You can see from this that half the mass (300 vs. 600) at twice the velocity (1000 vs. 500 f/s) gets you twice the kinetic energy of the 600 grain bullet (666 ft-lb vs. 333 ft-lb). I can’t say what formulas were used but hopefully that’ll help.
Mass = 300
Velocity = 1000
Kinetic Energy = 666.021 ft-lb
Momentum = 1.332 slug f/s
Mass = 600
Velocity = 1000
Kinetic Energy = 1332.043 ft-lb
Momentum = 2.664 slug f/s
Mass = 300
Velocity = 500
Kinetic Energy = 166.505 ft-lb
Momentum = 0.666 slug f/s
Mass = 600
Velocity = 500
Kinetic Energy = 333.011 ft-lb
Momentum = 1.332 slug f/s
I should note that I stripped out ‘Kinetic Pulse’ and Energy/Momentum’ data from my list that is provided with the calculator.
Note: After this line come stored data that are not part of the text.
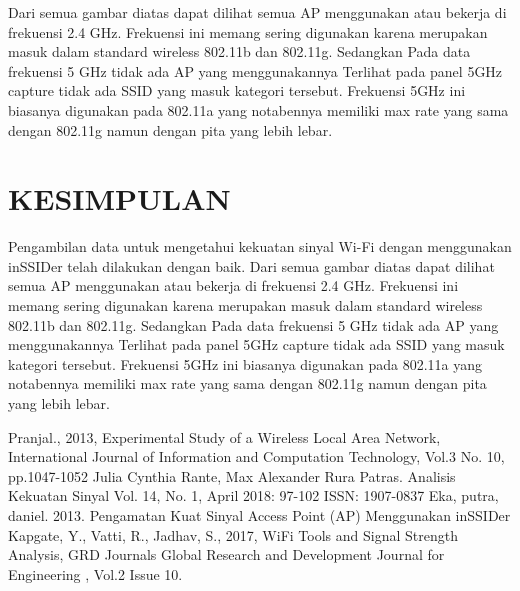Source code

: \documentclass[conference]{IEEEtran}
\begin{document}
\begin{enumerate}
    Dari semua gambar diatas dapat dilihat semua AP menggunakan atau bekerja di frekuensi 2.4 GHz. Frekuensi ini memang sering digunakan karena merupakan masuk dalam standard wireless 802.11b dan 802.11g. Sedangkan Pada data frekuensi 5 GHz tidak ada AP yang menggunakannya Terlihat pada panel 5GHz capture tidak ada SSID yang masuk kategori tersebut. Frekuensi 5GHz ini biasanya digunakan pada 802.11a yang notabennya memiliki max rate yang sama dengan 802.11g namun dengan pita yang lebih lebar.
    \end{enumerate}
    
    \vspace{0.2cm}
    \section{KESIMPULAN}
    \vspace{0.2cm}
    
    Pengambilan data untuk mengetahui kekuatan sinyal Wi-Fi dengan menggunakan inSSIDer telah dilakukan dengan baik. Dari semua gambar diatas dapat dilihat semua AP menggunakan atau bekerja di frekuensi 2.4 GHz. Frekuensi ini memang sering digunakan karena merupakan masuk dalam
    standard wireless 802.11b dan 802.11g. Sedangkan Pada data frekuensi 5 GHz tidak ada AP yang menggunakannya Terlihat pada panel 5GHz capture tidak ada SSID yang masuk kategori tersebut. Frekuensi 5GHz ini biasanya digunakan pada 802.11a yang notabennya memiliki max rate yang sama dengan 802.11g namun dengan pita yang lebih lebar.


\begin{thebibliography}{00}
     Pranjal., 2013, Experimental Study of a Wireless Local Area Network, International Journal of Information and Computation Technology, Vol.3 No. 10, pp.1047-1052
     Julia Cynthia Rante, Max Alexander Rura Patras. Analisis Kekuatan Sinyal Vol. 14, No. 1, April 2018: 97-102 ISSN: 1907-0837
     Eka, putra, daniel. 2013. Pengamatan Kuat Sinyal Access Point (AP) Menggunakan inSSIDer
     Kapgate, Y., Vatti, R., Jadhav, S., 2017, WiFi Tools and Signal Strength Analysis, GRD Journals Global Research and Development Journal for Engineering , Vol.2 Issue 10.
\end{thebibliography}
\end{document}
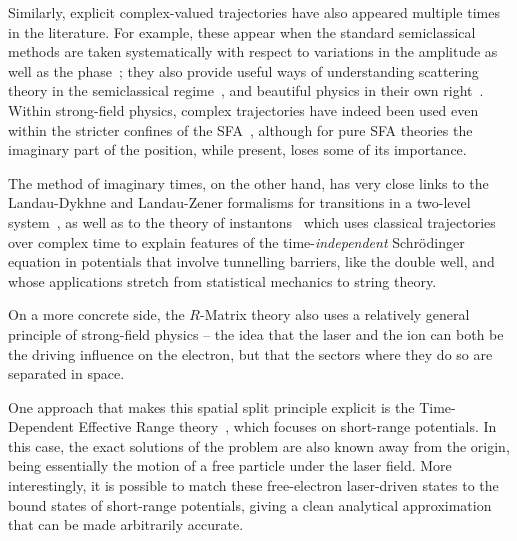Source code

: Similarly, explicit complex-valued trajectories have also appeared multiple times in the literature. For example, these appear when the standard semiclassical methods are taken systematically with respect to variations in the amplitude as well as the phase~\cite{goldfarb-tannor_bohmian-complex_2006, goldfarb-tannor_complex-trajectory-wkb_2008, schiff-tannor_path-integral-complex-trajectory_2011}; they also provide useful ways of understanding scattering theory in the semiclassical regime~\cite{ miller_semiclassical-collisions_1972, pechukas_analytic_1976, hwang_adiabatic_1977}, and beautiful physics in their own right~\cite{anderson_complex-classical-trajectories_2012}. Within strong-field physics, complex trajectories have indeed been used even within the stricter confines of the SFA~\cite{salieres_quantum_orbits, kopold_quantum-orbits_2002, milosevic_quantum-orbit_2006}, although for pure SFA theories the imaginary part of the position, while present, loses some of its importance.




The method of imaginary times, on the other hand, has very close links to the Landau-Dykhne and Landau-Zener formalisms for transitions in a two-level system~\cite{landau_QM, dykhne_adiabatic_1962, wittig_landau-zener_2005}, as well as to the theory of instantons~\cite{zinn_instantons_1987} which uses classical trajectories over complex time to explain features of the time-\textit{independent} Schrödinger equation in potentials that involve tunnelling barriers, like the double well, and whose applications stretch from statistical mechanics to string theory.


On a more concrete side, the $R$-Matrix theory also uses a relatively general principle of strong-field physics -- the idea that the laser and the ion can both be the driving influence on the electron, but that the sectors where they do so are separated in space.

One approach that makes this spatial split principle explicit is the Time-Dependent Effective Range theory~\cite{frolov_model-independent_2003, frolov_effective-range-theory_2008}, which focuses on short-range potentials. In this case, the exact solutions of the problem are also known away from the origin, being essentially the motion of a free particle under the laser field. More interestingly, it is possible to match these free-electron laser-driven states to the bound states of short-range potentials, giving a clean analytical approximation that can be made arbitrarily accurate.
In hindsight maybe I shouldn’t have…I don’t know what it means (which is why I removed it) but that doesn’t mean it wouldn’t be relevant to someone. Check the calculator yourself to see what I mean (it’s simple…only asking for mass and velocity).
A .44 magnum 240 grain bullet has the same mass regardless of whether it is fired out of a 5 inch barrel or a 30 inch barrel. The muzzle velocity of the same bullet is going to be pretty much the same between the two. A longer barrel doesn’t always mean a higher velocity (but it can), but it does increase accuracy. Also, what is your friend describing as an “armor piercing bullet”? A heavy penetrator, or a bullet dipped in teflon?
It seems to me that you are both comparing apples and oranges, without knowing what the difference is.
It depends on what you mean by “it.” (I can’t believe I just said that.)
Kinetic energy is the amount of “work” the bullet is capable of doing. “Work” consists of applying a force over a certain distance. If one bullet has twice the kinetic energy of another (either because it’s heavier or faster, or both), that means it can exert more force on the target and/or do so for over a longer distance. So if you want to describe the amount of damage a certain bullet can do, kinetic energy is the most convenient number to use. Saying “this bullet has 1000 Joules of kinetic energy” is the same thing as saying “if this bullet were to hit a target which decelerates it with a force of 1000 Newtons, it will travel 1 meter into the target.” The exact amount of force depends on the hardness of the target and the speed, mass and shape of the bullet.